__Work order__. Where the records below reach the line containing "4.23820 × 10^370 | 5 |", start transcribing, and end with the line containing "1.93641 × 10^365 | 6 |", exactly and with nothing else added.

Records for this task: Begin

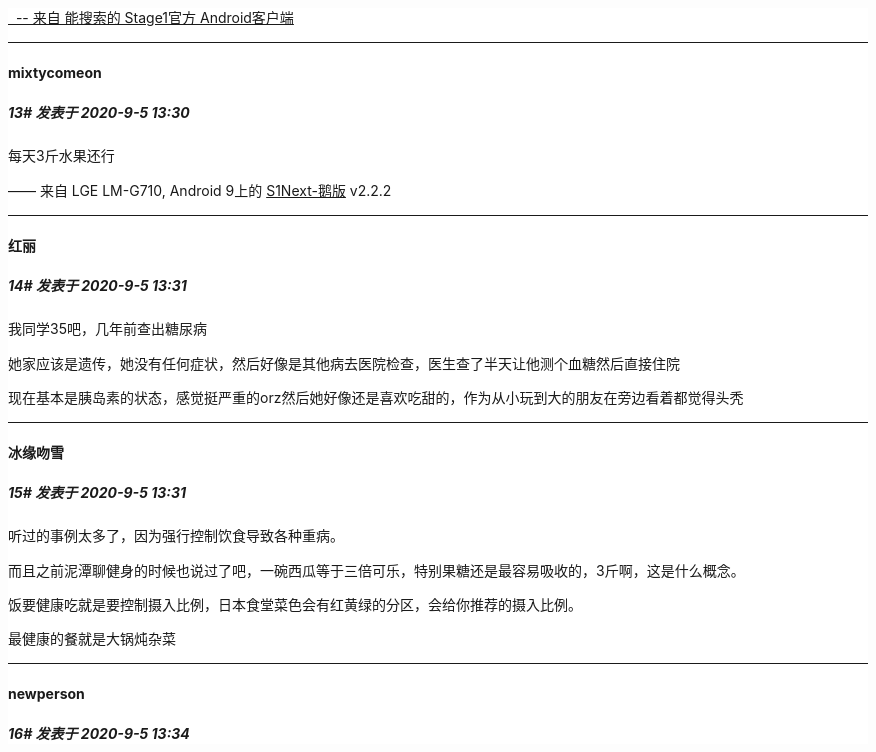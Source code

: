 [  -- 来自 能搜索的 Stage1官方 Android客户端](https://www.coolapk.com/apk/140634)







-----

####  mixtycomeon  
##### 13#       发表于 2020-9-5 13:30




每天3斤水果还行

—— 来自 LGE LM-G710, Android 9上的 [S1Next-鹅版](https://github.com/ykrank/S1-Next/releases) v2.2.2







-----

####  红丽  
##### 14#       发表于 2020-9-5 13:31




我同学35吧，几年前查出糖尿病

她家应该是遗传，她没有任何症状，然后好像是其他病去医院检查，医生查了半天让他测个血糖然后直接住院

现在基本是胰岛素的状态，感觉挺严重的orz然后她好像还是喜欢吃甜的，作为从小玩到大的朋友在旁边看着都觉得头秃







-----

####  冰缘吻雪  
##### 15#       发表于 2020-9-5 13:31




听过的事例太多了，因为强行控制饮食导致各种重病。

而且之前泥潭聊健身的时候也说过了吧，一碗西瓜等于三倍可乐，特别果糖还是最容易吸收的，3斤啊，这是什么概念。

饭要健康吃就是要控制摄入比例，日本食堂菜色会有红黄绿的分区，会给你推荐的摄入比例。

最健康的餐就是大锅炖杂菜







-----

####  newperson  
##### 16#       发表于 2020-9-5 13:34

Records for this task: End
Records for this task: Begin

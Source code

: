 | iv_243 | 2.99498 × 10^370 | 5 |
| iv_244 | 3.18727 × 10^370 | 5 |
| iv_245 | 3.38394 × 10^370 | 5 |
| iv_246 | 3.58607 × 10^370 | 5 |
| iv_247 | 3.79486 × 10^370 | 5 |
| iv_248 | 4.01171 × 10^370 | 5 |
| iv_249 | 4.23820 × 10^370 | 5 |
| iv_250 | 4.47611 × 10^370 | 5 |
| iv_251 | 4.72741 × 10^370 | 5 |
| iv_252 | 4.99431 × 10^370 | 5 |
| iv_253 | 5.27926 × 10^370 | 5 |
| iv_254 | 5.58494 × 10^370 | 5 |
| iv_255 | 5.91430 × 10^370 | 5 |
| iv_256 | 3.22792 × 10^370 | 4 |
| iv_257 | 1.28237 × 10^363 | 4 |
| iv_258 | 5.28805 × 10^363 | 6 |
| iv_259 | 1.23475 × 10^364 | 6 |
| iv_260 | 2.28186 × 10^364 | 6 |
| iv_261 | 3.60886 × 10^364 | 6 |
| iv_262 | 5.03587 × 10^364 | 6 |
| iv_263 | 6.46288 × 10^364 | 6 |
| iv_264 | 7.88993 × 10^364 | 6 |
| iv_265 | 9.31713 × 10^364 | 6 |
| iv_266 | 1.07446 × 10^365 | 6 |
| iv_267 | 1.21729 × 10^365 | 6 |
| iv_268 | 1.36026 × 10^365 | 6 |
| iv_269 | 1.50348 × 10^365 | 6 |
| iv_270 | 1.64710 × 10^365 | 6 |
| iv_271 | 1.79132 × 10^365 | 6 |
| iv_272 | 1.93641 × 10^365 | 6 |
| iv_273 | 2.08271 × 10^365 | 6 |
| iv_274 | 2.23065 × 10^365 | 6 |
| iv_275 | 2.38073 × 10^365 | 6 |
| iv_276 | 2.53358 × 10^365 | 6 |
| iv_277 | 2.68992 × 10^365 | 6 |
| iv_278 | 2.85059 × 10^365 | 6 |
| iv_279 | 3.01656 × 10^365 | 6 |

Records for this task: End

__Task solution__.
| iv_249 | 4.23820 × 10^370 | 5 |
| iv_250 | 4.47611 × 10^370 | 5 |
| iv_251 | 4.72741 × 10^370 | 5 |
| iv_252 | 4.99431 × 10^370 | 5 |
| iv_253 | 5.27926 × 10^370 | 5 |
| iv_254 | 5.58494 × 10^370 | 5 |
| iv_255 | 5.91430 × 10^370 | 5 |
| iv_256 | 3.22792 × 10^370 | 4 |
| iv_257 | 1.28237 × 10^363 | 4 |
| iv_258 | 5.28805 × 10^363 | 6 |
| iv_259 | 1.23475 × 10^364 | 6 |
| iv_260 | 2.28186 × 10^364 | 6 |
| iv_261 | 3.60886 × 10^364 | 6 |
| iv_262 | 5.03587 × 10^364 | 6 |
| iv_263 | 6.46288 × 10^364 | 6 |
| iv_264 | 7.88993 × 10^364 | 6 |
| iv_265 | 9.31713 × 10^364 | 6 |
| iv_266 | 1.07446 × 10^365 | 6 |
| iv_267 | 1.21729 × 10^365 | 6 |
| iv_268 | 1.36026 × 10^365 | 6 |
| iv_269 | 1.50348 × 10^365 | 6 |
| iv_270 | 1.64710 × 10^365 | 6 |
| iv_271 | 1.79132 × 10^365 | 6 |
| iv_272 | 1.93641 × 10^365 | 6 |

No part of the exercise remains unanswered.